Don’t you love it when Mom lovingly places the Thanksgiving turkey on the chair and everyone sits on their tables to enjoy the feast and the company? Wait. That doesn’t make sense, you say. We sit on our chairs, of course, not tables, and the bird gets placed on the table, not the chair. We all know this.
Why do Americans have so much difficulty with the noun podium? Why can’t we get that right? Even educated people stumble over this. Let’s examine the word.
Learned etymologists tell us that the noun podium is defined as “a raised platform around an ancient arena,” also, “projecting base of a pedestal,” from Latin podium, which means raised platform, Greek podion, which means “foot of a vase,” diminutive of pous (genitive podos) “foot.” The word has evolved through centuries to mean “raised platform at the front of a hall or stage.”

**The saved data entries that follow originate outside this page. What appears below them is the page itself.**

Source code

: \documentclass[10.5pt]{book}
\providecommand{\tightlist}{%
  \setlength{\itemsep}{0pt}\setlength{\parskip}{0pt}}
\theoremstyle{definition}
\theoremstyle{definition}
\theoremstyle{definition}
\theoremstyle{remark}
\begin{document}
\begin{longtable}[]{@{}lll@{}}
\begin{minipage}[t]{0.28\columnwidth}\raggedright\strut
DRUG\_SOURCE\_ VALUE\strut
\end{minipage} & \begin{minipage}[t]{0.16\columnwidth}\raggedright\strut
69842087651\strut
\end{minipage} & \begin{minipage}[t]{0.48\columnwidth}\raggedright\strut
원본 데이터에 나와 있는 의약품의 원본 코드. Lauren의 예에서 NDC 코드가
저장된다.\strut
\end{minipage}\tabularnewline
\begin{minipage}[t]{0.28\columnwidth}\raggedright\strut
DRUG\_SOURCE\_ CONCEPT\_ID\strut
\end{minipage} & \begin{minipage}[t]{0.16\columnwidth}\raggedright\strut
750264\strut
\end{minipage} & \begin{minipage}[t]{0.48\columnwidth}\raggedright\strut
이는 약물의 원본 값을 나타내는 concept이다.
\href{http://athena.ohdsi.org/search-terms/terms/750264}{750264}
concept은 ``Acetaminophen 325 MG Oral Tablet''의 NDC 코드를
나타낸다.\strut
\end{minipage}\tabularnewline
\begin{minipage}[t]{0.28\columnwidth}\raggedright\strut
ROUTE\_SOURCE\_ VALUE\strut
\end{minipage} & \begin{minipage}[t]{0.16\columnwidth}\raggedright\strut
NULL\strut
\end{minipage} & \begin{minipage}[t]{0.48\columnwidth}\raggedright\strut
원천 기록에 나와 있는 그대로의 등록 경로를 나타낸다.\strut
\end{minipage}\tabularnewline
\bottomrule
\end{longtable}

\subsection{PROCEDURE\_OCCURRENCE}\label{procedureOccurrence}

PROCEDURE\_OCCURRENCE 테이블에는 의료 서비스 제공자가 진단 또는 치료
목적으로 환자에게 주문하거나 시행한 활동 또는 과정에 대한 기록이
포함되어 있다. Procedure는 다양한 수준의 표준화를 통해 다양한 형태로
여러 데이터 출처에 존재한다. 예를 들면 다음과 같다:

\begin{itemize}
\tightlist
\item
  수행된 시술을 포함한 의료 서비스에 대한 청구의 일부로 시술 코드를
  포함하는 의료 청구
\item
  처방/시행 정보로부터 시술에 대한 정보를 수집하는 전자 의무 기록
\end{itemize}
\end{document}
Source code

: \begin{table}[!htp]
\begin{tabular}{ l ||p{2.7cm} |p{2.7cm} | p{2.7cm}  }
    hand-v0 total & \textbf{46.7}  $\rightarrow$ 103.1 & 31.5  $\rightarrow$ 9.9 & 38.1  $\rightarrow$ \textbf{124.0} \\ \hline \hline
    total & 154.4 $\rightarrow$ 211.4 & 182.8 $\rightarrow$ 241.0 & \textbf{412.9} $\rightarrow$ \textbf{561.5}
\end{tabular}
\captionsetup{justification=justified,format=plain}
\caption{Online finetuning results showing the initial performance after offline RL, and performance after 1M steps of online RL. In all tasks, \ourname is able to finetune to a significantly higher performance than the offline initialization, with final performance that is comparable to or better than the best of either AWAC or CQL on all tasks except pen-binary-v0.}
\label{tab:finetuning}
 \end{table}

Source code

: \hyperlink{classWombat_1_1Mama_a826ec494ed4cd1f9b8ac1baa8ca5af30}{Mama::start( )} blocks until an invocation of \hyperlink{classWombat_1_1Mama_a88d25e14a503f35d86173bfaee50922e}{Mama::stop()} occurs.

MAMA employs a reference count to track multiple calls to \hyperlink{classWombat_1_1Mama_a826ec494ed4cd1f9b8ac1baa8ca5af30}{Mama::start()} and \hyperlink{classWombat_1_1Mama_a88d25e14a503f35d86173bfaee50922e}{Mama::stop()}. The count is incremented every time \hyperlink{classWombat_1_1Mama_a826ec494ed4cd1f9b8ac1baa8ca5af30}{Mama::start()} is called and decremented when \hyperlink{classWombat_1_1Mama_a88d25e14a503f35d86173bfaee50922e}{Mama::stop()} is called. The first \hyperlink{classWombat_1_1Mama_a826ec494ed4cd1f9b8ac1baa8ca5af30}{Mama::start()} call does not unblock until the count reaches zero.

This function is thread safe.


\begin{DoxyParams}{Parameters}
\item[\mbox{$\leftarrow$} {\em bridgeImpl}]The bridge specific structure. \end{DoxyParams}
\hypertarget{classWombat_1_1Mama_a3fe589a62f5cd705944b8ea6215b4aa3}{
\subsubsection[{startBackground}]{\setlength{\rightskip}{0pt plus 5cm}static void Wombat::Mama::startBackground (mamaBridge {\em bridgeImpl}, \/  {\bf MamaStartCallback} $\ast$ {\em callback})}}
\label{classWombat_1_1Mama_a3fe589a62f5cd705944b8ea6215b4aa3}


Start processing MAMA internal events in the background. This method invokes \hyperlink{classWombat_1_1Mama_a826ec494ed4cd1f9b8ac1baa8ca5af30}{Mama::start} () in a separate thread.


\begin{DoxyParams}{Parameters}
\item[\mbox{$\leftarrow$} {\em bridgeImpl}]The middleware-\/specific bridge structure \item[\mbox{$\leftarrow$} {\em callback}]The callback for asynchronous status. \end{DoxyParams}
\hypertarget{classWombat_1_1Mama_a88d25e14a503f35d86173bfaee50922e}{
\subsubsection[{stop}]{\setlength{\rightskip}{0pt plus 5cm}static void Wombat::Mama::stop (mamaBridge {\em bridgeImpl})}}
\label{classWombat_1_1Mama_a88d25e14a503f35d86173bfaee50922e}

To cite an example of the word’s proper use, orchestra, band, and choral conductors stand on podiums to be in a higher position, the better to be seen by the musicians.
People who address large groups stand behind lecterns or pulpits to read from their notes or a TelePrompter. Lecterns and pulpits are not podiums. (Is the plural form podii?) Podiums are platforms. One stands on a podium. Put another way, one places one’s feet on a podium. A physician who specializes in care of the feet is a podiatrist. Begins with pod. Same Latin or Greek root. We tend not to try standing on a lectern or pulpit. That would be precarious, and it would tend to distract from the message being delivered by the acrobatic speaker.
One more thing. An event becomes annual when it is repeated in successive years. There is no such animal as a first annual anything. People eager to publicize their event tend to protest, “But we intend to repeat this event every year in the future. It will become annual.” Maybe it will, maybe it won’t. If it does, great, call it annual on its first anniversary and in years that follow. But don’t call it first annual in its inaugural year. It becomes annual when it is repeated annually.